::: SUPPLIED MATERIAL :::

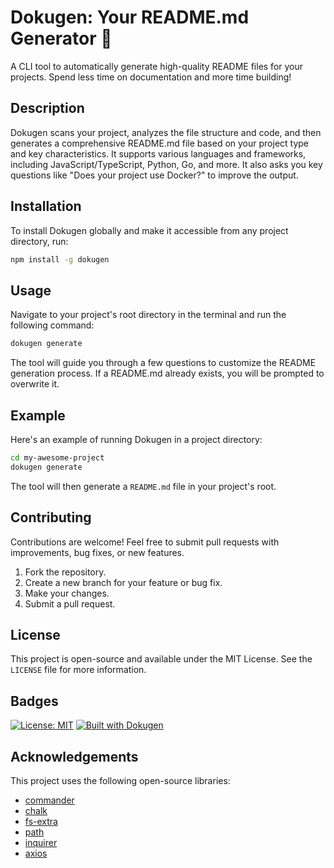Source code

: # Dokugen: Your README.md Generator 🦸

A CLI tool to automatically generate high-quality README files for your projects. Spend less time on documentation and more time building!

## Description

Dokugen scans your project, analyzes the file structure and code, and then generates a comprehensive README.md file based on your project type and key characteristics. It supports various languages and frameworks, including JavaScript/TypeScript, Python, Go, and more. It also asks you key questions like "Does your project use Docker?" to improve the output.

## Installation

To install Dokugen globally and make it accessible from any project directory, run:

```bash
npm install -g dokugen
```

## Usage

Navigate to your project's root directory in the terminal and run the following command:

```bash
dokugen generate
```

The tool will guide you through a few questions to customize the README generation process.  If a README.md already exists, you will be prompted to overwrite it.

## Example

Here's an example of running Dokugen in a project directory:

```bash
cd my-awesome-project
dokugen generate
```

The tool will then generate a `README.md` file in your project's root.

## Contributing

Contributions are welcome! Feel free to submit pull requests with improvements, bug fixes, or new features.

1.  Fork the repository.
2.  Create a new branch for your feature or bug fix.
3.  Make your changes.
4.  Submit a pull request.

## License

This project is open-source and available under the MIT License. See the `LICENSE` file for more information.

## Badges

[![License: MIT](https://img.shields.io/badge/License-MIT-yellow.svg)](https://opensource.org/licenses/MIT)
[![Built with Dokugen](https://img.shields.io/badge/Built%20with-Dokugen-brightgreen)](https://github.com/your-username/dokugen)

## Acknowledgements

This project uses the following open-source libraries:

*   [commander](https://github.com/tj/commander.js)
*   [chalk](https://github.com/chalk/chalk)
*   [fs-extra](https://github.com/jprichardson/node-fs-extra)
*   [path](https://nodejs.org/api/path.html)
*   [inquirer](https://github.com/SBoudrias/Inquirer.js)
*   [axios](https://github.com/axios/axios)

:::

◆ **DIRECTIONS**: Wherever the word "github" appears in a line of the records, count that line. Say how many there are, with no other words.

◆ **ANSWER SECTION**: 6